La questione che qui si intende affrontare non è di facile soluzione, dal momento che finora l’Amministrazione finanziaria non si è espressa a sufficienza sull’argomento; nel tempo la dottrina ha indicato alcune soluzioni operative praticabili, in linea con il dettato normativo e i pochissimi chiarimenti offerti dall’Agenzia delle Entrate.
Prima di esaminare brevemente le soluzioni operative praticabili è bene svolgere alcune brevi considerazioni riguardo alla corretta individuazione del mese o trimestre in cui inserire le operazioni, siano esse attive o passive.

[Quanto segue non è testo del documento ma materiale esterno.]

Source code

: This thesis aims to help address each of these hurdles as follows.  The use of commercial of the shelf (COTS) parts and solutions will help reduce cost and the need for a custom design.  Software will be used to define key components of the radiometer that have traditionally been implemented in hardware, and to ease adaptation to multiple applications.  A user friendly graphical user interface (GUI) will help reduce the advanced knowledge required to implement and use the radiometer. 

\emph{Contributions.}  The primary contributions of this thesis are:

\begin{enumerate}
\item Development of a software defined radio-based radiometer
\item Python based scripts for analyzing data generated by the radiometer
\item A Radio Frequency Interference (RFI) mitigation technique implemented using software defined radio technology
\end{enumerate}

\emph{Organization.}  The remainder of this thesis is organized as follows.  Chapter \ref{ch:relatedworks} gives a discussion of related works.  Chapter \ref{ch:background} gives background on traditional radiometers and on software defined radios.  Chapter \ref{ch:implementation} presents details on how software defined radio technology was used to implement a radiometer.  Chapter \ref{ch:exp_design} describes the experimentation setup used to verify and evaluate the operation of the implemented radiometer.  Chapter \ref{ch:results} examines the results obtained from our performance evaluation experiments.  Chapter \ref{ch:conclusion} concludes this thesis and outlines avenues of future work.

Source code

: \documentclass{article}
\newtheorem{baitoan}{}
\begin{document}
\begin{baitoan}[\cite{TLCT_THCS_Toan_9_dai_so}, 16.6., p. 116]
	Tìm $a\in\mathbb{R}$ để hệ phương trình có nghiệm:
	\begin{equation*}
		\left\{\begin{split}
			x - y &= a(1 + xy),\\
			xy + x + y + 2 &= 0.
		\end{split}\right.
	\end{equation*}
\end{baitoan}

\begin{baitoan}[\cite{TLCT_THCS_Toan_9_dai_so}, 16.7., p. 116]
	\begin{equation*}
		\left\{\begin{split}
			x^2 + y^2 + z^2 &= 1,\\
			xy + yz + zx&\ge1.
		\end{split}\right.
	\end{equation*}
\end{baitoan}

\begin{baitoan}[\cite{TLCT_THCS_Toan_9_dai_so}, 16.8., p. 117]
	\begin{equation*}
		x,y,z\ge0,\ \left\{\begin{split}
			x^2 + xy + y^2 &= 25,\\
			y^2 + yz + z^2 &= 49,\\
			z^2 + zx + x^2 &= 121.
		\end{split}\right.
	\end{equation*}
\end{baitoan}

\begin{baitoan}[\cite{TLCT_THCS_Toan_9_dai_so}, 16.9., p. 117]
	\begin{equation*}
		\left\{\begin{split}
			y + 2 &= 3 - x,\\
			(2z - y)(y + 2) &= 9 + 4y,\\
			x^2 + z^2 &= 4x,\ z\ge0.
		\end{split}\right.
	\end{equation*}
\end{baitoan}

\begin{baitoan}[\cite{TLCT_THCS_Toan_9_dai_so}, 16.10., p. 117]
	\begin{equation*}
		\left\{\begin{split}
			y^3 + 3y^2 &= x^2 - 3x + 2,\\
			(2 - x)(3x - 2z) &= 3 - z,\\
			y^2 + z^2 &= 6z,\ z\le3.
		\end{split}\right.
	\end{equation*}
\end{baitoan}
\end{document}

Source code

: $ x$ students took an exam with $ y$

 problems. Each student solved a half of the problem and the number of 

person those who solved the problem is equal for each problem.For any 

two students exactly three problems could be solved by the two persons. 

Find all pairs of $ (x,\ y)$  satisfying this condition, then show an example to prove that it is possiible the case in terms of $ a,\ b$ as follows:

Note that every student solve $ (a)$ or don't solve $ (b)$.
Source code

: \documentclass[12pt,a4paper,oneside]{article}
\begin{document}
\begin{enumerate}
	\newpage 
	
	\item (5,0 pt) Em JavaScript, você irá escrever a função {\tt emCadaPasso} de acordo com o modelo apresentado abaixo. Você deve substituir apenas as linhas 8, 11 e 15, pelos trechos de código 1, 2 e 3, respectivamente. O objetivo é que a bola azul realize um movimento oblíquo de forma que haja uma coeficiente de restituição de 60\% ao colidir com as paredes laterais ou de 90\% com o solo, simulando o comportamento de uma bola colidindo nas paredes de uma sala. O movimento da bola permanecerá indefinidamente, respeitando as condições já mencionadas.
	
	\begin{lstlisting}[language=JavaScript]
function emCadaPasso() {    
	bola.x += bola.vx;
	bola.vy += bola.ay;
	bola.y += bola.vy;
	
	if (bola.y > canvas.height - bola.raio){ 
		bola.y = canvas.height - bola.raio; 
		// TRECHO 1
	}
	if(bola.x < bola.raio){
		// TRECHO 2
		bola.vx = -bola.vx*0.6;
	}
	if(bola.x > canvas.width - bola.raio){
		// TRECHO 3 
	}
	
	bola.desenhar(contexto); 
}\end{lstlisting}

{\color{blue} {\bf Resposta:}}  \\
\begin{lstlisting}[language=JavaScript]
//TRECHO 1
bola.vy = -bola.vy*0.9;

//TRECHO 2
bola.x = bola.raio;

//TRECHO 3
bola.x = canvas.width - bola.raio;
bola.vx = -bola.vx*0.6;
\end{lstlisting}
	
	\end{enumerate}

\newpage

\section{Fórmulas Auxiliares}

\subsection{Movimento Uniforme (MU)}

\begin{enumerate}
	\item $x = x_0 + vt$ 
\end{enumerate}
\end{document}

A riguardo delle operazioni di importazione, l’Amministrazione finanziaria non ha fornito specifiche indicazioni, per cui si ritiene applicabile il principio generale, sancito dalla circolare 21.10.2010 n.53/E, ai sensi del quale il momento rilevante per determinare il periodo in cui comprendere le importazioni nella comunicazione dovrebbe essere quello della data di registrazione delle bollette doganali nel registro dell’art. 25, D.P.R. n.633/1972 (registro acquisti). Tale principio (a cui fa riferimento anche la circolare Assonime n.35/2010) dovrebbe valere anche nel caso di importazioni in cui vengono registrati due documenti – uno nei registri Iva (la bolletta doganale) e uno in contabilità generale (la fattura del fornitore estero).
Detto questo, e premesso che si tratta di importi che di regola debbono essere inseriti nei righi A19 e A20 della comunicazione, i comportamenti attuabili, a detta della dottrina, sono i seguenti:
– inserire nel rigo A19 l’importo corrisposto al fornitore estero e nel rigo A20 l’Iva addebitata in dogana. Questa soluzione tuttavia determina una non coincidenza tra l’imponibile e l’imposta indicata in comunicazione (l’imponibile su cui viene calcolata l’Iva in dogana tiene infatti conto nella base imponibile anche di altri elementi quali i dazi, le spese assicurative ecc.). Si precisa, a riguardo, che la mancata coincidenza non costituisce errore bloccante nell’invio della comunicazione;
– inserire nel rigo A19 il valore del bene in dogana (comprensivo, quindi di dazi, spese di trasporto, assicurazione, ecc.) e nel rigo A20 l’Iva effettivamente addebitata in dogana. Questa soluzione se da un lato determina la corrispondenza tra imponibile e Iva indicato nella comunicazione, dall’altro comporta la perdita della coincidenza con quanto effettivamente corrisposto al fornitore estero.
A nostro avviso, in piena condivisione con la dottrina e quanto indicato dalla circolare 21.10.2010 n.53/E secondo il quale nella comunicazione va indicato l’importo complessivo delle operazioni effettuate e della relativa imposta, si suggerisce di seguire la seconda soluzione tra quelle qui sopra illustrate (che prevede l’inserimento di importi di valore più elevato).